Aperiodically delay intermittent control for Levy noise driven highly nonlinear stochastic hybrid systems based on discrete-time observations

To tackle the challenge of effectively stabilizing an inherently unstable highly nonlinear stochastic hybrid system while simultaneously minimizing costs, this paper introduces a novel control strategy termed aperiodically delayed intermittent control (ADIC), grounded in discrete-time observations. Diverging from the conventional stochastic hybrid system driven by Brownian motion, we adopt Lévy noise to characterize the random perturbations, which possess the capacity to capture the discontinuous, heavy tail, and peak pulse features associated with random jumps. Leveraging the Lyapunov functional approach and the strong ergodicity theory of Markov chains, we establish the mean-square exponential stability of a controlled highly nonlinear stochastic hybrid system subjected to Lévy noise.
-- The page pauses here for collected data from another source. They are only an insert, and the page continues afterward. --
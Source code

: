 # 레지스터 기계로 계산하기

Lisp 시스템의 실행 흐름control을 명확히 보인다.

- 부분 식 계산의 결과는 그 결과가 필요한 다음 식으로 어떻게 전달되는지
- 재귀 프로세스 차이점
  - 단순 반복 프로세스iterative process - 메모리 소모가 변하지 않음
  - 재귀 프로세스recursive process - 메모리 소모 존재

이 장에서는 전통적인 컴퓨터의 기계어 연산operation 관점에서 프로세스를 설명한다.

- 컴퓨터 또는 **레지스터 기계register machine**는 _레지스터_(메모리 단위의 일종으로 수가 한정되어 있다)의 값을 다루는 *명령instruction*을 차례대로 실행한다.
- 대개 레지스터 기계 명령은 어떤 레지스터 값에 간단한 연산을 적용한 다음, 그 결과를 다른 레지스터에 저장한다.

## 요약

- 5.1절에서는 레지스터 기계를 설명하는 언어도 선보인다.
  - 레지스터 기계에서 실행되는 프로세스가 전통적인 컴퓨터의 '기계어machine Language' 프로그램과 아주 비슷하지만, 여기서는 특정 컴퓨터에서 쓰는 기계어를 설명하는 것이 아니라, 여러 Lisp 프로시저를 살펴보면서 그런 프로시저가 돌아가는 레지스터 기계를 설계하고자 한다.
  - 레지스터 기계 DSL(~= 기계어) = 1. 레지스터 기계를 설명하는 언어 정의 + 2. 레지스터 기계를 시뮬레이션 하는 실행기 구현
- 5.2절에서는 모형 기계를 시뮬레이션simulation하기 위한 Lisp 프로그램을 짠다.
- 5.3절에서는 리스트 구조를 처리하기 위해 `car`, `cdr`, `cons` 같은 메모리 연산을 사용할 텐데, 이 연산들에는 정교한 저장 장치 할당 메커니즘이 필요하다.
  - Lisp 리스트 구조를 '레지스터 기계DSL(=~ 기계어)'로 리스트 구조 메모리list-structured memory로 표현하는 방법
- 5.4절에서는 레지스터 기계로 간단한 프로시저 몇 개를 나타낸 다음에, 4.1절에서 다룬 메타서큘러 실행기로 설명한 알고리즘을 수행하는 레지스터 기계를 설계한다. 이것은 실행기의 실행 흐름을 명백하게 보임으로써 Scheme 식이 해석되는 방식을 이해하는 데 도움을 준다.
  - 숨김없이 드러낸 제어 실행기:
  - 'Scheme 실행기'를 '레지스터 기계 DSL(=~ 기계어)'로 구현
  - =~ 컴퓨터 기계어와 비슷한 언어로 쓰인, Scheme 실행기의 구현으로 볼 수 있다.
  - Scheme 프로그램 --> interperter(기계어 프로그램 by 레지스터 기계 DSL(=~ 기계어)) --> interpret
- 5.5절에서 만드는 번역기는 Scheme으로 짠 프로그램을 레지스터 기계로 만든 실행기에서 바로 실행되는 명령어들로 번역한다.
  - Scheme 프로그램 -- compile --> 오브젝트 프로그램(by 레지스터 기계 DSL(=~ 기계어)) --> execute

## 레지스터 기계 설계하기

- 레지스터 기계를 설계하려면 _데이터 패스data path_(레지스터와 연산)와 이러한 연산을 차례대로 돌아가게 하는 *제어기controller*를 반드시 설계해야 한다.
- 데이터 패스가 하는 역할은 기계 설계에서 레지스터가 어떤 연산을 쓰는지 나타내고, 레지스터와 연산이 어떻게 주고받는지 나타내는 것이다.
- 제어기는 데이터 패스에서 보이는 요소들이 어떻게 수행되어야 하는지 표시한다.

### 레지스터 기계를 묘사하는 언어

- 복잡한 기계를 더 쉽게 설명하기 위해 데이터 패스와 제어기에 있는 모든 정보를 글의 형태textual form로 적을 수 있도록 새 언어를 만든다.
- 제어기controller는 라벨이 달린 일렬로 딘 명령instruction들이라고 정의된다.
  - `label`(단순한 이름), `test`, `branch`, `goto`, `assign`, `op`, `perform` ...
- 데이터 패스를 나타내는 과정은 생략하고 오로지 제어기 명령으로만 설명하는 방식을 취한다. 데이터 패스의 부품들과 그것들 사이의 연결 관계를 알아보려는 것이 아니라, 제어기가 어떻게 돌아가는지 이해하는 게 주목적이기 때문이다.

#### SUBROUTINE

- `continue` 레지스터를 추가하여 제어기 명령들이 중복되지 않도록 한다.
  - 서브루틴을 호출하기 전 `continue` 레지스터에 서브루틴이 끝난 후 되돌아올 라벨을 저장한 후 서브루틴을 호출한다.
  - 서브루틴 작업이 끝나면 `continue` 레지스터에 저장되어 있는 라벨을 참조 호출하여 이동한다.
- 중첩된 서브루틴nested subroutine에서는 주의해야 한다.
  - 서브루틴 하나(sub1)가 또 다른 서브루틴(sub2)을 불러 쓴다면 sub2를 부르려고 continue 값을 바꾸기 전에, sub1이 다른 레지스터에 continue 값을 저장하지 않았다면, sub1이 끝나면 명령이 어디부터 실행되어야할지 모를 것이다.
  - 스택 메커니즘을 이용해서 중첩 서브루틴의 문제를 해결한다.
Furthermore, the range of the average time rate for ADIC, and the range of duration separating two consecutive observations are given. One particular note is our introduction of a novel technique for estimating the difference between the current state (or mode) and the discrete-time state (or mode). This innovation leads to less stringent conditions imposed on both the underlying system and the control function. Finally, we apply our theoretical findings to the modified FitzHugh-Nagumo models and the stochastic Gilpin-Ayala model.